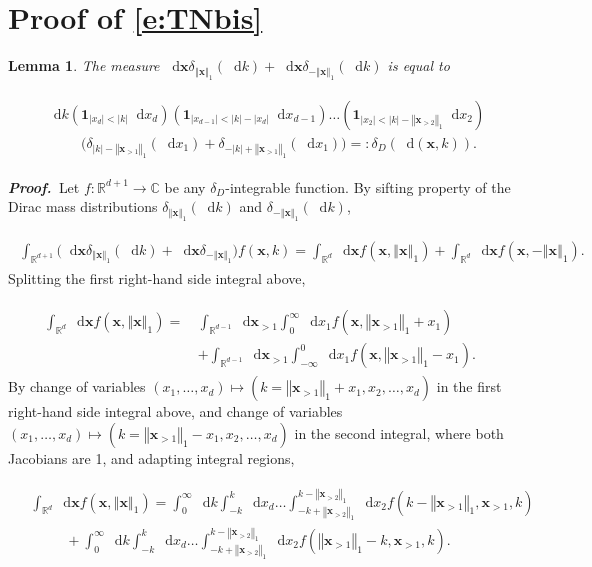 \documentclass[11pt,A4,twoside]{article}
\newcommand\ind{\mathbf{1}}
\numberwithin{equation}{section}
\renewcommand{\b}[1]{{\color{blue}#1}}
\renewcommand{\vec}{\mathbf}
\renewcommand*\d{\mathop{}\!\mathrm{d}}
\newcommand{\norml}[1]{\left\Vert#1 \right\Vert_{1}}
\newcommand{\x}{\mathbf{x}}
\newcommand{\z}{\mathbf{z}}
\newcommand{\R}{\mathbbm{R}}
\def\qqq{\;\;\;\;\;\;\;\;\;}
\newcommand{\beqa}{\begin{eqnarray}}
\newcommand{\eeqa}{\end{eqnarray}}
\def\bal{\begin{aligned}}
\def\eal{\end{aligned}}
\def\bll#1{
\beqa\label{#1}\bal
}\def\lel{\eal\eeqa}
\newcommand{\beql}[1]{\bll{#1}}
\newcommand{\eeql}{\lel}
\newtheorem{lemma}[theorem]{Lemma}
\theoremstyle{definition}
\theoremstyle{remark}
\def\z{\vec z}
\def\R{\mathbb{R}}
\def\proof{\noindent \emph{\textbf{Proof.} $\, $}}
\def\theS{D}
\def\thermi{{\rm i}}%
\begin{document}
  
\section{Proof of \eqref{e:TNbis}}\label{s:disp}




\begin{lemma}\label{l:dsxk}The measure $%
\d \x \delta_{\norml{\x}}(\d k) + \d \x \delta_{-\norml{\x}}(\d k) $ 
is equal to
    \beql{e:dssk0}
    & \d k   (\ind_{|x_d|<|k|}\d x_d)   (\ind_{|x_{d-1}|<|k|-|x_d|} \d x_{d-1})   \dots   (\ind_{|x_{2}|<|k|-\norml{\x_{>2}}}\d x_{2}) 
\\&\qqq\big(\delta_{|k|-\norml{\x_{>1}}}(\d x_1) + \delta_{-|k|+\norml{\x_{>1}}}(\d x_1) \big)=:    \delta_\theS(\d(\x,k))   .
    \eeql
\end{lemma}
\proof Let $f: \R^{d+1} \to \mathbb{C}$
be any $\delta_D$-\thermi  ntegrable function.
By sifting property of the Dirac mass distributions
$\delta_{\norml{\x}}(\d k)$ and  $\delta_{-\norml{\x}}(\d k)$,
\beql{e:dssk1}
    \int_{\R^{d+1}} \big(\d \x \delta_{\norml{\x}}(\d k) + \d \x \delta_{-\norml{\x}}\big)f(\x,k) = \int_{\R^{d}} \d \x f(\x,\norml{\x}) + \int_{\R^{d}} \d \x f(\x,-\norml{\x}).
\eeql
Splitting the first right-hand side integral above,
\beql{e:dssk2}
    \int_{\R^{d}} \d \x f(\x,\norml{\x}) 
    =\, & 
    \int_{\R^{d-1}}\d \x_{>1}\int_0^{\infty}\d x_1 f(\x,\norml{\x_{>1}}+x_1)
    \\
    & + \int_{\R^{d-1}}\d \x_{>1}\int^0_{-\infty} \d x_1 f(\x,\norml{\x_{>1}}-x_1).
\eeql
By change of variables $(x_1,\dots,x_d)\mapsto(k =  \norml{\x_{>1}} + x_1, x_2,\dots,x_{d}) $ in the first right-hand side integral above, and  change of variables $(x_1,\dots,x_d)\mapsto(k =   \norml{\x_{>1}} - x_1, x_2,\dots,x_{d}) $ in the second integral, where both Jacobians are 1, and adapting integral regions,
\beql{e:dssk3}
&\int_{\R^{d}} \d \x f(\x,\norml{\x}) = \int_0^{\infty} \d k \int_{-k}^{k}\d x_d\dots\int_{-k+\norml{\x_{>2}}}^{k-\norml{\x_{>2}}}\d x_{2}f(k-\norml{\x_{>1}}, \x_{>1},k) \\
&\qqq +   \int_0^{\infty} \d k \int_{-k}^{k}\d x_d\dots\int_{-k+\norml{\x_{>2}}}^{k-\norml{\x_{>2}}}\d x_{2}f(\norml{\x_{>1}}-k,\x_{>1},k).
\eeql
\end{document}
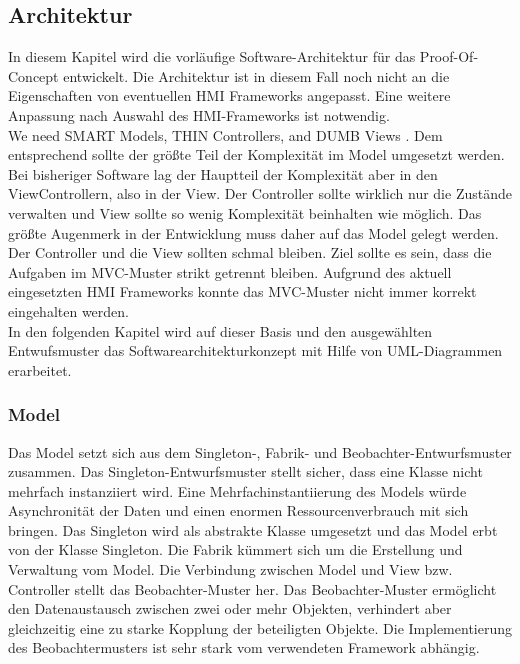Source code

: \subsection{Architektur}

In diesem Kapitel wird die vorläufige Software-Architektur für das Proof-Of-Concept entwickelt. Die Architektur ist in diesem Fall noch nicht an die Eigenschaften von eventuellen \ac{HMI} Frameworks angepasst. Eine weitere Anpassung nach Auswahl des \ac{HMI}-Frameworks ist notwendig.\\

\glqq{}We need SMART Models, THIN Controllers, and DUMB Views\grqq{} \cite{mvc_wiki}. Dem entsprechend sollte der größte Teil der Komplexität im Model umgesetzt werden. Bei bisheriger Software lag der Hauptteil der Komplexität aber in den ViewControllern, also in der View. Der Controller sollte wirklich nur die Zustände verwalten und View sollte so wenig Komplexität beinhalten wie möglich. Das größte Augenmerk in der Entwicklung muss daher auf das Model gelegt werden. Der Controller und die View sollten schmal bleiben. Ziel sollte es sein, dass die Aufgaben im MVC-Muster strikt getrennt bleiben. Aufgrund des aktuell eingesetzten \ac{HMI} Frameworks konnte das \ac{MVC}-Muster nicht immer korrekt eingehalten werden.\\

In den folgenden Kapitel wird auf dieser Basis und den ausgewählten Entwufsmuster das Softwarearchitekturkonzept mit Hilfe von UML-Diagrammen erarbeitet.\\

\subsubsection{Model}
Das Model setzt sich aus dem Singleton-, Fabrik- und Beobachter-Entwurfsmuster zusammen. Das Singleton-Entwurfsmuster stellt sicher, dass eine Klasse nicht mehrfach instanziiert wird. Eine Mehrfachinstantiierung des Models würde Asynchronität der Daten und einen enormen Ressourcenverbrauch mit sich bringen. Das Singleton wird als abstrakte Klasse umgesetzt und das Model erbt von der Klasse Singleton. Die Fabrik kümmert sich um die Erstellung und Verwaltung vom Model. Die Verbindung zwischen Model und View bzw. Controller stellt das Beobachter-Muster her. Das Beobachter-Muster ermöglicht den Datenaustausch zwischen zwei oder mehr Objekten, verhindert aber gleichzeitig eine zu starke Kopplung der beteiligten Objekte. Die Implementierung des Beobachtermusters ist sehr stark vom verwendeten Framework abhängig.\\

__Exercise prompt__
Pictures stay out; everything else in the records above gets copied exactly.

__Response area__
 \documentclass[11pt,A4,twoside]{article}
\newcommand\ind{\mathbf{1}}
\numberwithin{equation}{section}
\renewcommand{\b}[1]{{\color{blue}#1}}
\renewcommand{\vec}{\mathbf}
\renewcommand*\d{\mathop{}\!\mathrm{d}}
\newcommand{\norml}[1]{\left\Vert#1 \right\Vert_{1}}
\newcommand{\x}{\mathbf{x}}
\newcommand{\z}{\mathbf{z}}
\newcommand{\R}{\mathbbm{R}}
\def\qqq{\;\;\;\;\;\;\;\;\;}
\newcommand{\beqa}{\begin{eqnarray}}
\newcommand{\eeqa}{\end{eqnarray}}
\def\bal{\begin{aligned}}
\def\eal{\end{aligned}}
\def\bll#1{
\beqa\label{#1}\bal
}\def\lel{\eal\eeqa}
\newcommand{\beql}[1]{\bll{#1}}
\newcommand{\eeql}{\lel}
\newtheorem{lemma}[theorem]{Lemma}
\theoremstyle{definition}
\theoremstyle{remark}
\def\z{\vec z}
\def\R{\mathbb{R}}
\def\proof{\noindent \emph{\textbf{Proof.} $\, $}}
\def\theS{D}
\def\thermi{{\rm i}}%
\begin{document}
  
\section{Proof of \eqref{e:TNbis}}\label{s:disp}




\begin{lemma}\label{l:dsxk}The measure $%
\d \x \delta_{\norml{\x}}(\d k) + \d \x \delta_{-\norml{\x}}(\d k) $ 
is equal to
    \beql{e:dssk0}
    & \d k   (\ind_{|x_d|<|k|}\d x_d)   (\ind_{|x_{d-1}|<|k|-|x_d|} \d x_{d-1})   \dots   (\ind_{|x_{2}|<|k|-\norml{\x_{>2}}}\d x_{2}) 
\\&\qqq\big(\delta_{|k|-\norml{\x_{>1}}}(\d x_1) + \delta_{-|k|+\norml{\x_{>1}}}(\d x_1) \big)=:    \delta_\theS(\d(\x,k))   .
    \eeql
\end{lemma}
\proof Let $f: \R^{d+1} \to \mathbb{C}$
be any $\delta_D$-\thermi  ntegrable function.
By sifting property of the Dirac mass distributions
$\delta_{\norml{\x}}(\d k)$ and  $\delta_{-\norml{\x}}(\d k)$,
\beql{e:dssk1}
    \int_{\R^{d+1}} \big(\d \x \delta_{\norml{\x}}(\d k) + \d \x \delta_{-\norml{\x}}\big)f(\x,k) = \int_{\R^{d}} \d \x f(\x,\norml{\x}) + \int_{\R^{d}} \d \x f(\x,-\norml{\x}).
\eeql
Splitting the first right-hand side integral above,
\beql{e:dssk2}
    \int_{\R^{d}} \d \x f(\x,\norml{\x}) 
    =\, & 
    \int_{\R^{d-1}}\d \x_{>1}\int_0^{\infty}\d x_1 f(\x,\norml{\x_{>1}}+x_1)
    \\
    & + \int_{\R^{d-1}}\d \x_{>1}\int^0_{-\infty} \d x_1 f(\x,\norml{\x_{>1}}-x_1).
\eeql
By change of variables $(x_1,\dots,x_d)\mapsto(k =  \norml{\x_{>1}} + x_1, x_2,\dots,x_{d}) $ in the first right-hand side integral above, and  change of variables $(x_1,\dots,x_d)\mapsto(k =   \norml{\x_{>1}} - x_1, x_2,\dots,x_{d}) $ in the second integral, where both Jacobians are 1, and adapting integral regions,
\beql{e:dssk3}
&\int_{\R^{d}} \d \x f(\x,\norml{\x}) = \int_0^{\infty} \d k \int_{-k}^{k}\d x_d\dots\int_{-k+\norml{\x_{>2}}}^{k-\norml{\x_{>2}}}\d x_{2}f(k-\norml{\x_{>1}}, \x_{>1},k) \\
&\qqq +   \int_0^{\infty} \d k \int_{-k}^{k}\d x_d\dots\int_{-k+\norml{\x_{>2}}}^{k-\norml{\x_{>2}}}\d x_{2}f(\norml{\x_{>1}}-k,\x_{>1},k).
\eeql
\end{document}
Source code

: \subsection{Architektur}

In diesem Kapitel wird die vorläufige Software-Architektur für das Proof-Of-Concept entwickelt. Die Architektur ist in diesem Fall noch nicht an die Eigenschaften von eventuellen \ac{HMI} Frameworks angepasst. Eine weitere Anpassung nach Auswahl des \ac{HMI}-Frameworks ist notwendig.\\

\glqq{}We need SMART Models, THIN Controllers, and DUMB Views\grqq{} \cite{mvc_wiki}. Dem entsprechend sollte der größte Teil der Komplexität im Model umgesetzt werden. Bei bisheriger Software lag der Hauptteil der Komplexität aber in den ViewControllern, also in der View. Der Controller sollte wirklich nur die Zustände verwalten und View sollte so wenig Komplexität beinhalten wie möglich. Das größte Augenmerk in der Entwicklung muss daher auf das Model gelegt werden. Der Controller und die View sollten schmal bleiben. Ziel sollte es sein, dass die Aufgaben im MVC-Muster strikt getrennt bleiben. Aufgrund des aktuell eingesetzten \ac{HMI} Frameworks konnte das \ac{MVC}-Muster nicht immer korrekt eingehalten werden.\\

In den folgenden Kapitel wird auf dieser Basis und den ausgewählten Entwufsmuster das Softwarearchitekturkonzept mit Hilfe von UML-Diagrammen erarbeitet.\\

\subsubsection{Model}
Das Model setzt sich aus dem Singleton-, Fabrik- und Beobachter-Entwurfsmuster zusammen. Das Singleton-Entwurfsmuster stellt sicher, dass eine Klasse nicht mehrfach instanziiert wird. Eine Mehrfachinstantiierung des Models würde Asynchronität der Daten und einen enormen Ressourcenverbrauch mit sich bringen. Das Singleton wird als abstrakte Klasse umgesetzt und das Model erbt von der Klasse Singleton. Die Fabrik kümmert sich um die Erstellung und Verwaltung vom Model. Die Verbindung zwischen Model und View bzw. Controller stellt das Beobachter-Muster her. Das Beobachter-Muster ermöglicht den Datenaustausch zwischen zwei oder mehr Objekten, verhindert aber gleichzeitig eine zu starke Kopplung der beteiligten Objekte. Die Implementierung des Beobachtermusters ist sehr stark vom verwendeten Framework abhängig.\\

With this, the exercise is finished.